● **Requirement**: The answer must be every entry below, word for word, with the pictures left out.

● **Information provided**:
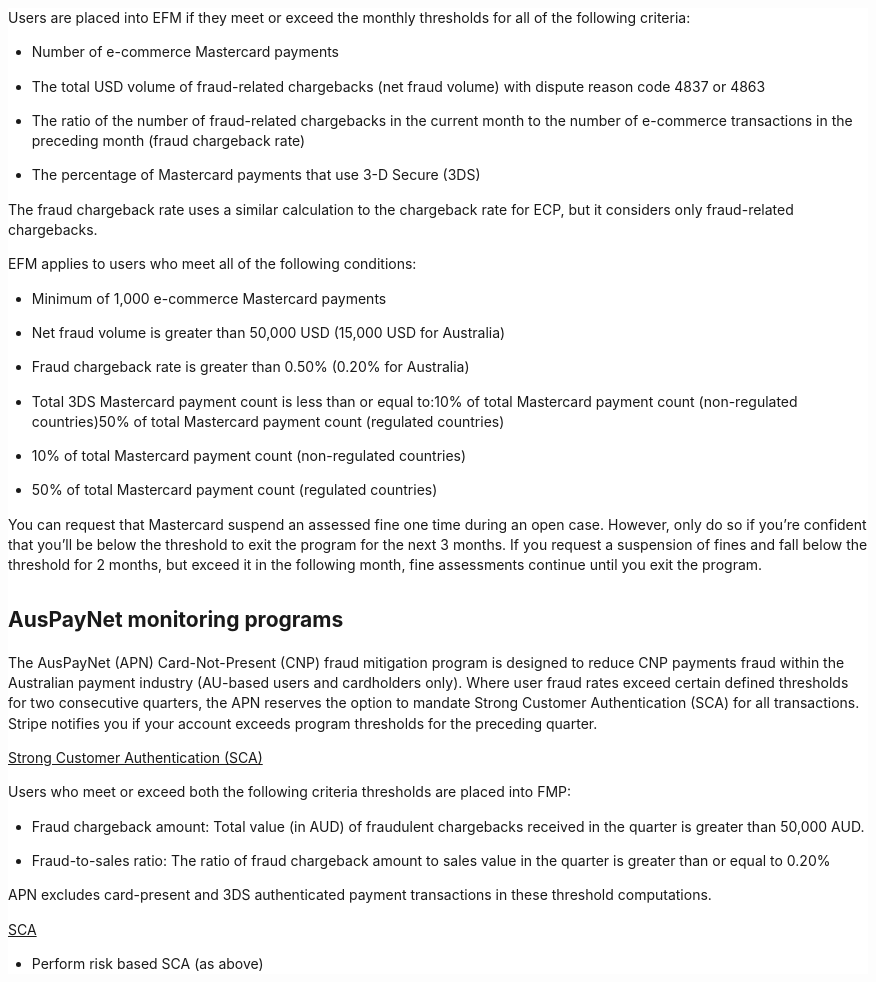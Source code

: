 Users are placed into EFM if they meet or exceed the monthly thresholds for all of the following criteria:

- Number of e-commerce Mastercard payments

- The total USD volume of fraud-related chargebacks (net fraud volume) with dispute reason code 4837 or 4863

- The ratio of the number of fraud-related chargebacks in the current month to the number of e-commerce transactions in the preceding month (fraud chargeback rate)

- The percentage of Mastercard payments that use 3-D Secure (3DS)

The fraud chargeback rate uses a similar calculation to the chargeback rate for ECP, but it considers only fraud-related chargebacks.

EFM applies to users who meet all of the following conditions:

- Minimum of 1,000 e-commerce Mastercard payments

- Net fraud volume is greater than 50,000 USD (15,000 USD for Australia)

- Fraud chargeback rate is greater than 0.50% (0.20% for Australia)

- Total 3DS Mastercard payment count is less than or equal to:10% of total Mastercard payment count (non-regulated countries)50% of total Mastercard payment count (regulated countries)

- 10% of total Mastercard payment count (non-regulated countries)

- 50% of total Mastercard payment count (regulated countries)

You can request that Mastercard suspend an assessed fine one time during an open case. However, only do so if you’re confident that you’ll be below the threshold to exit the program for the next 3 months. If you request a suspension of fines and fall below the threshold for 2 months, but exceed it in the following month, fine assessments continue until you exit the program.

## AusPayNet monitoring programs

The AusPayNet (APN) Card-Not-Present (CNP) fraud mitigation program is designed to reduce CNP payments fraud within the Australian payment industry (AU-based users and cardholders only). Where user fraud rates exceed certain defined thresholds for two consecutive quarters, the APN reserves the option to mandate Strong Customer Authentication (SCA) for all transactions. Stripe notifies you if your account exceeds program thresholds for the preceding quarter.

[Strong Customer Authentication (SCA)](#sca)

Users who meet or exceed both the following criteria thresholds are placed into FMP:

- Fraud chargeback amount: Total value (in AUD) of fraudulent chargebacks received in the quarter is greater than 50,000 AUD.

- Fraud-to-sales ratio: The ratio of fraud chargeback amount to sales value in the quarter is greater than or equal to 0.20%

APN excludes card-present and 3DS authenticated payment transactions in these threshold computations.

[SCA](#sca)

- Perform risk based SCA (as above)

● **Answer to the exercise**:
Source code

: Users are placed into EFM if they meet or exceed the monthly thresholds for all of the following criteria:

- Number of e-commerce Mastercard payments

- The total USD volume of fraud-related chargebacks (net fraud volume) with dispute reason code 4837 or 4863

- The ratio of the number of fraud-related chargebacks in the current month to the number of e-commerce transactions in the preceding month (fraud chargeback rate)

- The percentage of Mastercard payments that use 3-D Secure (3DS)

The fraud chargeback rate uses a similar calculation to the chargeback rate for ECP, but it considers only fraud-related chargebacks.

EFM applies to users who meet all of the following conditions:

- Minimum of 1,000 e-commerce Mastercard payments

- Net fraud volume is greater than 50,000 USD (15,000 USD for Australia)

- Fraud chargeback rate is greater than 0.50% (0.20% for Australia)

- Total 3DS Mastercard payment count is less than or equal to:10% of total Mastercard payment count (non-regulated countries)50% of total Mastercard payment count (regulated countries)

- 10% of total Mastercard payment count (non-regulated countries)

- 50% of total Mastercard payment count (regulated countries)

You can request that Mastercard suspend an assessed fine one time during an open case. However, only do so if you’re confident that you’ll be below the threshold to exit the program for the next 3 months. If you request a suspension of fines and fall below the threshold for 2 months, but exceed it in the following month, fine assessments continue until you exit the program.

## AusPayNet monitoring programs

The AusPayNet (APN) Card-Not-Present (CNP) fraud mitigation program is designed to reduce CNP payments fraud within the Australian payment industry (AU-based users and cardholders only). Where user fraud rates exceed certain defined thresholds for two consecutive quarters, the APN reserves the option to mandate Strong Customer Authentication (SCA) for all transactions. Stripe notifies you if your account exceeds program thresholds for the preceding quarter.

[Strong Customer Authentication (SCA)](#sca)

Users who meet or exceed both the following criteria thresholds are placed into FMP:

- Fraud chargeback amount: Total value (in AUD) of fraudulent chargebacks received in the quarter is greater than 50,000 AUD.

- Fraud-to-sales ratio: The ratio of fraud chargeback amount to sales value in the quarter is greater than or equal to 0.20%

APN excludes card-present and 3DS authenticated payment transactions in these threshold computations.

[SCA](#sca)

- Perform risk based SCA (as above)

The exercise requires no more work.